Source records
--------------------------------
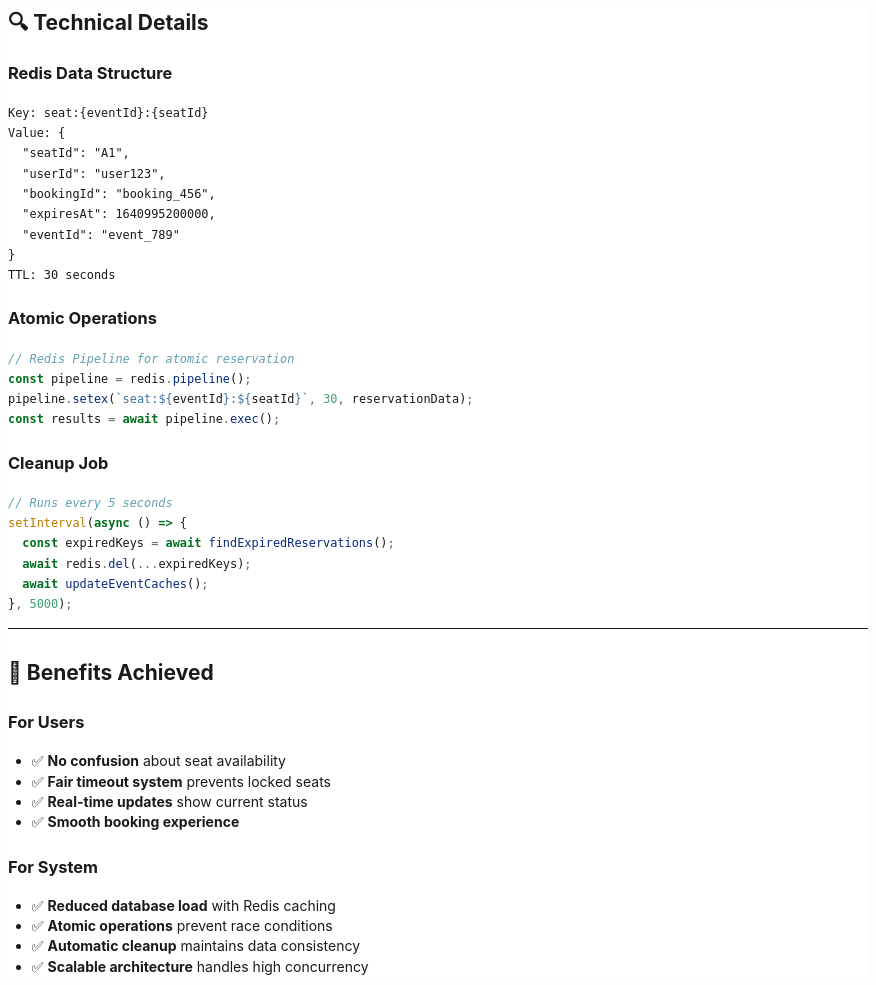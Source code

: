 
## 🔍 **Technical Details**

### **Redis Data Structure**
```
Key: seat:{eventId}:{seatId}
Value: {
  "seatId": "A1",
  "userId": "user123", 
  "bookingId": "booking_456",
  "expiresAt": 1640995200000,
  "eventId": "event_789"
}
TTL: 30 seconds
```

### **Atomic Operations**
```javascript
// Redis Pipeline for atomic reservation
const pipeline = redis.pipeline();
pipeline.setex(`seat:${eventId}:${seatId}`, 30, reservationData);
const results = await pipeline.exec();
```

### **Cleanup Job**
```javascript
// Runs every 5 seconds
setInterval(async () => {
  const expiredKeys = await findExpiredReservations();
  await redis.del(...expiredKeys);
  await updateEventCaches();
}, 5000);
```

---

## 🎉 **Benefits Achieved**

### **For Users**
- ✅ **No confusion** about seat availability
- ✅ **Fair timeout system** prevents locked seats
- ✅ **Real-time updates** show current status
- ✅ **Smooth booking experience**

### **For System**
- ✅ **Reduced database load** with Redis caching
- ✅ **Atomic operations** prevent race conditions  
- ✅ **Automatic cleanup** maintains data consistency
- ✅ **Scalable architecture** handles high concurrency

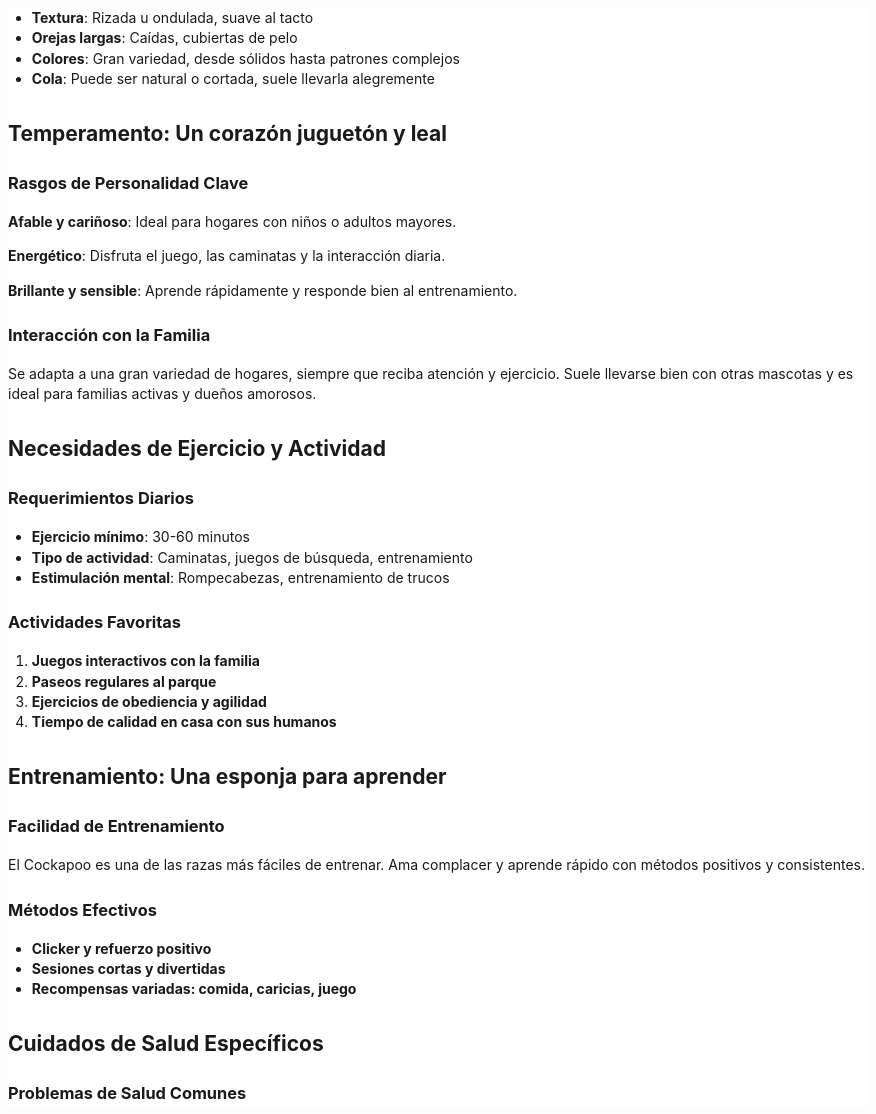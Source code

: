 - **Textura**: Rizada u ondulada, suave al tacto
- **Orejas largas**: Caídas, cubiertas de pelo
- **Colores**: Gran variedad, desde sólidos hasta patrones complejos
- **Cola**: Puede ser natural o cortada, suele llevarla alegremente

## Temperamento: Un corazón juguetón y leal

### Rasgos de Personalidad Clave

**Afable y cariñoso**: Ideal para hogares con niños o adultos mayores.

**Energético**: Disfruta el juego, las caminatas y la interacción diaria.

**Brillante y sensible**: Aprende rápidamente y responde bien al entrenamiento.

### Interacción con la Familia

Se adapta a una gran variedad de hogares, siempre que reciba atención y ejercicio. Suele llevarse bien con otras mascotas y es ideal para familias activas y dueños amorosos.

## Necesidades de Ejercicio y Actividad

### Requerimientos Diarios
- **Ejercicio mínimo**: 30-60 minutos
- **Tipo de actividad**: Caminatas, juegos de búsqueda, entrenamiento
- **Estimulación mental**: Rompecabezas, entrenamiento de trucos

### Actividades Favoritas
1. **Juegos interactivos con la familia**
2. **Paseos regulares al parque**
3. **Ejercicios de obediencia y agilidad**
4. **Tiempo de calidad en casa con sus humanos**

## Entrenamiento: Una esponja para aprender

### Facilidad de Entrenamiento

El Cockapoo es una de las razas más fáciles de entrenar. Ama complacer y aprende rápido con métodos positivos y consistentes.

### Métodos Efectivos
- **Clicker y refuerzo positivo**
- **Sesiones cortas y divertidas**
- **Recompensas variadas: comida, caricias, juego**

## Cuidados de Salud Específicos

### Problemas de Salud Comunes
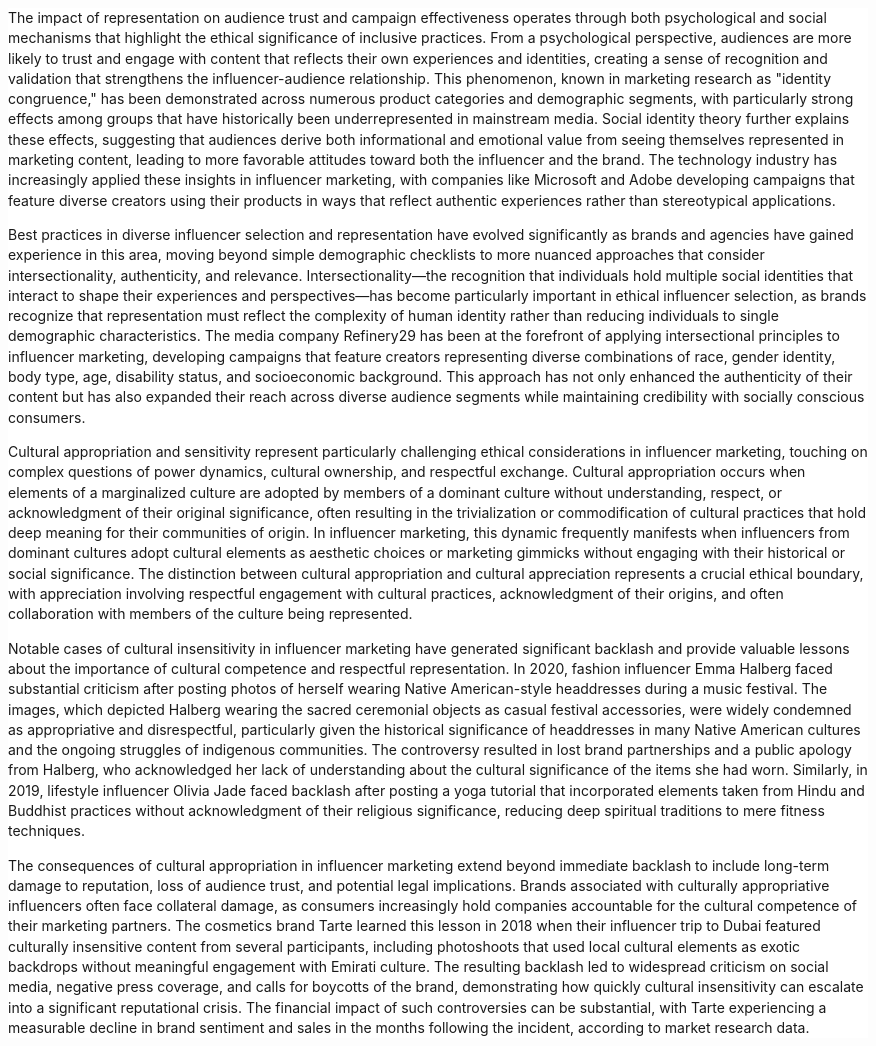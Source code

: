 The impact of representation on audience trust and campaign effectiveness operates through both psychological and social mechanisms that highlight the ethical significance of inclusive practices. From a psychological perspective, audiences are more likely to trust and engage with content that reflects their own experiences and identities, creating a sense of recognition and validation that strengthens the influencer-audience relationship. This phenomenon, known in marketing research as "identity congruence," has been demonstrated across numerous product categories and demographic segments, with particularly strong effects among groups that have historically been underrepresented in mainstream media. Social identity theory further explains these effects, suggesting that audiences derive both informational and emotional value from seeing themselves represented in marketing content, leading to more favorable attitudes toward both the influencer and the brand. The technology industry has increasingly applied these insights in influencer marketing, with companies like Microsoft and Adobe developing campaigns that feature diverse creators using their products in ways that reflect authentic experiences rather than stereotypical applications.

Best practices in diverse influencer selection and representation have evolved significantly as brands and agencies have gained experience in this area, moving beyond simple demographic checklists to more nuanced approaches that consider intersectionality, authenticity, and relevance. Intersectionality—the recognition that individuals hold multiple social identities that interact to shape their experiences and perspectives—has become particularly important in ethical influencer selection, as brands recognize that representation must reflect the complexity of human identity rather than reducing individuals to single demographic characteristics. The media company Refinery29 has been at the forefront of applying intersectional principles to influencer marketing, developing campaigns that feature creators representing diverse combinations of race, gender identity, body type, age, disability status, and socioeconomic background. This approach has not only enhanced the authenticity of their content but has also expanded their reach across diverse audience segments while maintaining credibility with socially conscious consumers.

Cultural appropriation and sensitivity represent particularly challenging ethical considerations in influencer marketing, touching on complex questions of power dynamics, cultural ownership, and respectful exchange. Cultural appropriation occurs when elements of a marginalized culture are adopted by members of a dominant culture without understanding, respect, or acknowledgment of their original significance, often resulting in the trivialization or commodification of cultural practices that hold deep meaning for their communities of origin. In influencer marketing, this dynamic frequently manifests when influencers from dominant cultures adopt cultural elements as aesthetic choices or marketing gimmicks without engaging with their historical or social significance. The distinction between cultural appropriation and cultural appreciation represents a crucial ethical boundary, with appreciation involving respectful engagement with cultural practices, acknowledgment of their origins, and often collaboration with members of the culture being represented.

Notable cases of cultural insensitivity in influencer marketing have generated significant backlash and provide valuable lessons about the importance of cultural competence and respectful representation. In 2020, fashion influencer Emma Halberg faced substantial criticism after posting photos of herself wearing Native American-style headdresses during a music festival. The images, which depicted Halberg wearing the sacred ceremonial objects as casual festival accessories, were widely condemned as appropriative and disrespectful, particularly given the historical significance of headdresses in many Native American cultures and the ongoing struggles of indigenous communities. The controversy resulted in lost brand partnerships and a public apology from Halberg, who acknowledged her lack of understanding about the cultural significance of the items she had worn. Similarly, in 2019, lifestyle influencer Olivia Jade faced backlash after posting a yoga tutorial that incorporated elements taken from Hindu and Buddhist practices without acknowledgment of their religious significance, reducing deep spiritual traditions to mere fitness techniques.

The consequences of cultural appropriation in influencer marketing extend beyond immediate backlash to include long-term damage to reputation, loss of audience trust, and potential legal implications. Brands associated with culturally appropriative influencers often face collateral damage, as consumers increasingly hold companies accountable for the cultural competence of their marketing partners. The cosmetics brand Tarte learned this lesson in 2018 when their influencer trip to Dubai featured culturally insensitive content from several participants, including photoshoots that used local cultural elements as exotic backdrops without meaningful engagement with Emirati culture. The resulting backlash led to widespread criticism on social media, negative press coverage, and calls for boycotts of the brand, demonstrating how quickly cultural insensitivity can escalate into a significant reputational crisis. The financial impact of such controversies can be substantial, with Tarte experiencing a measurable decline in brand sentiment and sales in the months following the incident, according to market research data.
--------------------------------
● ASSIGNMENT:
Without copying any picture, write out the entries exactly.

● EXPECTED OUTPUT:
Source code

: 
## 🔍 **Technical Details**

### **Redis Data Structure**
```
Key: seat:{eventId}:{seatId}
Value: {
  "seatId": "A1",
  "userId": "user123", 
  "bookingId": "booking_456",
  "expiresAt": 1640995200000,
  "eventId": "event_789"
}
TTL: 30 seconds
```

### **Atomic Operations**
```javascript
// Redis Pipeline for atomic reservation
const pipeline = redis.pipeline();
pipeline.setex(`seat:${eventId}:${seatId}`, 30, reservationData);
const results = await pipeline.exec();
```

### **Cleanup Job**
```javascript
// Runs every 5 seconds
setInterval(async () => {
  const expiredKeys = await findExpiredReservations();
  await redis.del(...expiredKeys);
  await updateEventCaches();
}, 5000);
```

---

## 🎉 **Benefits Achieved**

### **For Users**
- ✅ **No confusion** about seat availability
- ✅ **Fair timeout system** prevents locked seats
- ✅ **Real-time updates** show current status
- ✅ **Smooth booking experience**

### **For System**
- ✅ **Reduced database load** with Redis caching
- ✅ **Atomic operations** prevent race conditions  
- ✅ **Automatic cleanup** maintains data consistency
- ✅ **Scalable architecture** handles high concurrency

Source code

: - **Textura**: Rizada u ondulada, suave al tacto
- **Orejas largas**: Caídas, cubiertas de pelo
- **Colores**: Gran variedad, desde sólidos hasta patrones complejos
- **Cola**: Puede ser natural o cortada, suele llevarla alegremente

## Temperamento: Un corazón juguetón y leal

### Rasgos de Personalidad Clave

**Afable y cariñoso**: Ideal para hogares con niños o adultos mayores.

**Energético**: Disfruta el juego, las caminatas y la interacción diaria.

**Brillante y sensible**: Aprende rápidamente y responde bien al entrenamiento.

### Interacción con la Familia

Se adapta a una gran variedad de hogares, siempre que reciba atención y ejercicio. Suele llevarse bien con otras mascotas y es ideal para familias activas y dueños amorosos.

## Necesidades de Ejercicio y Actividad

### Requerimientos Diarios
- **Ejercicio mínimo**: 30-60 minutos
- **Tipo de actividad**: Caminatas, juegos de búsqueda, entrenamiento
- **Estimulación mental**: Rompecabezas, entrenamiento de trucos

### Actividades Favoritas
1. **Juegos interactivos con la familia**
2. **Paseos regulares al parque**
3. **Ejercicios de obediencia y agilidad**
4. **Tiempo de calidad en casa con sus humanos**

## Entrenamiento: Una esponja para aprender

### Facilidad de Entrenamiento

El Cockapoo es una de las razas más fáciles de entrenar. Ama complacer y aprende rápido con métodos positivos y consistentes.

### Métodos Efectivos
- **Clicker y refuerzo positivo**
- **Sesiones cortas y divertidas**
- **Recompensas variadas: comida, caricias, juego**

## Cuidados de Salud Específicos

### Problemas de Salud Comunes
Source code

: The impact of representation on audience trust and campaign effectiveness operates through both psychological and social mechanisms that highlight the ethical significance of inclusive practices. From a psychological perspective, audiences are more likely to trust and engage with content that reflects their own experiences and identities, creating a sense of recognition and validation that strengthens the influencer-audience relationship. This phenomenon, known in marketing research as "identity congruence," has been demonstrated across numerous product categories and demographic segments, with particularly strong effects among groups that have historically been underrepresented in mainstream media. Social identity theory further explains these effects, suggesting that audiences derive both informational and emotional value from seeing themselves represented in marketing content, leading to more favorable attitudes toward both the influencer and the brand. The technology industry has increasingly applied these insights in influencer marketing, with companies like Microsoft and Adobe developing campaigns that feature diverse creators using their products in ways that reflect authentic experiences rather than stereotypical applications.

Best practices in diverse influencer selection and representation have evolved significantly as brands and agencies have gained experience in this area, moving beyond simple demographic checklists to more nuanced approaches that consider intersectionality, authenticity, and relevance. Intersectionality—the recognition that individuals hold multiple social identities that interact to shape their experiences and perspectives—has become particularly important in ethical influencer selection, as brands recognize that representation must reflect the complexity of human identity rather than reducing individuals to single demographic characteristics. The media company Refinery29 has been at the forefront of applying intersectional principles to influencer marketing, developing campaigns that feature creators representing diverse combinations of race, gender identity, body type, age, disability status, and socioeconomic background. This approach has not only enhanced the authenticity of their content but has also expanded their reach across diverse audience segments while maintaining credibility with socially conscious consumers.

Cultural appropriation and sensitivity represent particularly challenging ethical considerations in influencer marketing, touching on complex questions of power dynamics, cultural ownership, and respectful exchange. Cultural appropriation occurs when elements of a marginalized culture are adopted by members of a dominant culture without understanding, respect, or acknowledgment of their original significance, often resulting in the trivialization or commodification of cultural practices that hold deep meaning for their communities of origin. In influencer marketing, this dynamic frequently manifests when influencers from dominant cultures adopt cultural elements as aesthetic choices or marketing gimmicks without engaging with their historical or social significance. The distinction between cultural appropriation and cultural appreciation represents a crucial ethical boundary, with appreciation involving respectful engagement with cultural practices, acknowledgment of their origins, and often collaboration with members of the culture being represented.

Notable cases of cultural insensitivity in influencer marketing have generated significant backlash and provide valuable lessons about the importance of cultural competence and respectful representation. In 2020, fashion influencer Emma Halberg faced substantial criticism after posting photos of herself wearing Native American-style headdresses during a music festival. The images, which depicted Halberg wearing the sacred ceremonial objects as casual festival accessories, were widely condemned as appropriative and disrespectful, particularly given the historical significance of headdresses in many Native American cultures and the ongoing struggles of indigenous communities. The controversy resulted in lost brand partnerships and a public apology from Halberg, who acknowledged her lack of understanding about the cultural significance of the items she had worn. Similarly, in 2019, lifestyle influencer Olivia Jade faced backlash after posting a yoga tutorial that incorporated elements taken from Hindu and Buddhist practices without acknowledgment of their religious significance, reducing deep spiritual traditions to mere fitness techniques.

The consequences of cultural appropriation in influencer marketing extend beyond immediate backlash to include long-term damage to reputation, loss of audience trust, and potential legal implications. Brands associated with culturally appropriative influencers often face collateral damage, as consumers increasingly hold companies accountable for the cultural competence of their marketing partners. The cosmetics brand Tarte learned this lesson in 2018 when their influencer trip to Dubai featured culturally insensitive content from several participants, including photoshoots that used local cultural elements as exotic backdrops without meaningful engagement with Emirati culture. The resulting backlash led to widespread criticism on social media, negative press coverage, and calls for boycotts of the brand, demonstrating how quickly cultural insensitivity can escalate into a significant reputational crisis. The financial impact of such controversies can be substantial, with Tarte experiencing a measurable decline in brand sentiment and sales in the months following the incident, according to market research data.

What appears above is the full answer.